▶ **Task goal**: Extract all lines from the data beneath that include the word "using".

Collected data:

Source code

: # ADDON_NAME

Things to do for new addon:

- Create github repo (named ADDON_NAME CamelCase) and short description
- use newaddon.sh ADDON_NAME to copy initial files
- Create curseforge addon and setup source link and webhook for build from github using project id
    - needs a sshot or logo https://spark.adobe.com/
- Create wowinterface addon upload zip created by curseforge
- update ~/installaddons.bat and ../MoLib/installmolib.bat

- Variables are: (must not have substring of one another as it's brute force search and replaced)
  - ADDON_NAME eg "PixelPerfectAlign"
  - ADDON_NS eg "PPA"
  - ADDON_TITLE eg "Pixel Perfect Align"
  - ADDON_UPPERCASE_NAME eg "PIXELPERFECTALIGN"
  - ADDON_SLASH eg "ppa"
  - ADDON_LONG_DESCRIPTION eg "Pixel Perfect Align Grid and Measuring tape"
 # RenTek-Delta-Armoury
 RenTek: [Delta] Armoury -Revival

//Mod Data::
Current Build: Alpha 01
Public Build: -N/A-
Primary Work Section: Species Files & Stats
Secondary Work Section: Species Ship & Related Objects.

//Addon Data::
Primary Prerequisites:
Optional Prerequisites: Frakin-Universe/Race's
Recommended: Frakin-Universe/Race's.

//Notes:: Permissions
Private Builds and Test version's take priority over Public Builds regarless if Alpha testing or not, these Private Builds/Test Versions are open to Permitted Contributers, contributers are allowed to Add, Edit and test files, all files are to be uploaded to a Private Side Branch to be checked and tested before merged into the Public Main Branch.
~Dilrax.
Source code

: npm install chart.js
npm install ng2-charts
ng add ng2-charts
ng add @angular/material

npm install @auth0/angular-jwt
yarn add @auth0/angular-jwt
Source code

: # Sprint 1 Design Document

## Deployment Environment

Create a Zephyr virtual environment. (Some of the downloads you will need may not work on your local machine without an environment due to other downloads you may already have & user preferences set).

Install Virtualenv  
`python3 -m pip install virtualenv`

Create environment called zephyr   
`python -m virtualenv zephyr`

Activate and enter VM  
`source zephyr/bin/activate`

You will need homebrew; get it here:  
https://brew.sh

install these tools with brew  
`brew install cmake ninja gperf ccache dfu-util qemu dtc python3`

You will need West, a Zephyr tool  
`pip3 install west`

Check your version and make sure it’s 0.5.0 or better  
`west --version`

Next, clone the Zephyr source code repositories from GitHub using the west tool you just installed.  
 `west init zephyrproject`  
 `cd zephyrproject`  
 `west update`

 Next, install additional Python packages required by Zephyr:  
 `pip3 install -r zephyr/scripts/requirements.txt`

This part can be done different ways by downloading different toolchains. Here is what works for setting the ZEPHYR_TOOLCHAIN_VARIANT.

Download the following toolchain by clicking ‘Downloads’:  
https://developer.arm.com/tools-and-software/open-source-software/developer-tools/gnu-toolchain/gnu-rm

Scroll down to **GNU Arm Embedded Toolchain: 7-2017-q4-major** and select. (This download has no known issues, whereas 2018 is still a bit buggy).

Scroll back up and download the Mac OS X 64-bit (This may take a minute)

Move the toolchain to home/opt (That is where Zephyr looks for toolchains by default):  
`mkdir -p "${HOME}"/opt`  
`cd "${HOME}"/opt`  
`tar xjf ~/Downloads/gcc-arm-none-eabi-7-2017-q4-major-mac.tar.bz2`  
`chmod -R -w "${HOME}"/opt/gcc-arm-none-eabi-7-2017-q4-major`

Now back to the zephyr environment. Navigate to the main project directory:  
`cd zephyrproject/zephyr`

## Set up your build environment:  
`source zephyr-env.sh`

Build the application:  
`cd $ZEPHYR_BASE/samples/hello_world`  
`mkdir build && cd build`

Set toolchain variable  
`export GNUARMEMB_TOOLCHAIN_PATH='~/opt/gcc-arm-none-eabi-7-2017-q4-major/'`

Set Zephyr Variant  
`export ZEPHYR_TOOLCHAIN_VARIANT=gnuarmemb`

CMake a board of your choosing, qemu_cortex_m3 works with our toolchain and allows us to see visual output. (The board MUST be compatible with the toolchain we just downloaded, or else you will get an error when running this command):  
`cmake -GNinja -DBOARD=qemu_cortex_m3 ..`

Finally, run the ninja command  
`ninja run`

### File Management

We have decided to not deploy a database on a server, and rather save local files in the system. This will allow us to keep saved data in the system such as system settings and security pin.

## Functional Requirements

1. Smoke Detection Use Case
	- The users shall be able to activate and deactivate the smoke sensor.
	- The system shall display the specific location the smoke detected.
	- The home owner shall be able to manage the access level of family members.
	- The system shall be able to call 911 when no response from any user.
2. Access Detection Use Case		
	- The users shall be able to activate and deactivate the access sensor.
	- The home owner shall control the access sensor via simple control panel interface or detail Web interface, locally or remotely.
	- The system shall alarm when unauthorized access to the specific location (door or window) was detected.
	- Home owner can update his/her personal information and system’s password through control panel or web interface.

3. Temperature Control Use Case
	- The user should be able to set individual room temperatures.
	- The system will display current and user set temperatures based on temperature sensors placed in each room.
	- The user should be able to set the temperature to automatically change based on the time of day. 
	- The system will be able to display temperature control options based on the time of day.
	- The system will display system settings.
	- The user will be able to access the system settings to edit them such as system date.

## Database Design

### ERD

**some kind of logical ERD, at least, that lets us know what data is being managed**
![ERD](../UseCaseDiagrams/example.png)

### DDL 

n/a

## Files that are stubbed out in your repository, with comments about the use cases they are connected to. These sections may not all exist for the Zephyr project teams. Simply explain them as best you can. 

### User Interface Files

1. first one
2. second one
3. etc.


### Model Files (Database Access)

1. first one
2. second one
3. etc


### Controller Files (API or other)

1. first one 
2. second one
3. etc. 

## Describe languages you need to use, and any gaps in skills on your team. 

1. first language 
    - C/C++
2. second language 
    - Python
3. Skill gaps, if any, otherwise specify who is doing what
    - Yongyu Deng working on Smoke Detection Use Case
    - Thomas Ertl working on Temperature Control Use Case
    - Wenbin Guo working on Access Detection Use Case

▶ **Result of this exercise**:
- Create curseforge addon and setup source link and webhook for build from github using project id
Next, clone the Zephyr source code repositories from GitHub using the west tool you just installed.  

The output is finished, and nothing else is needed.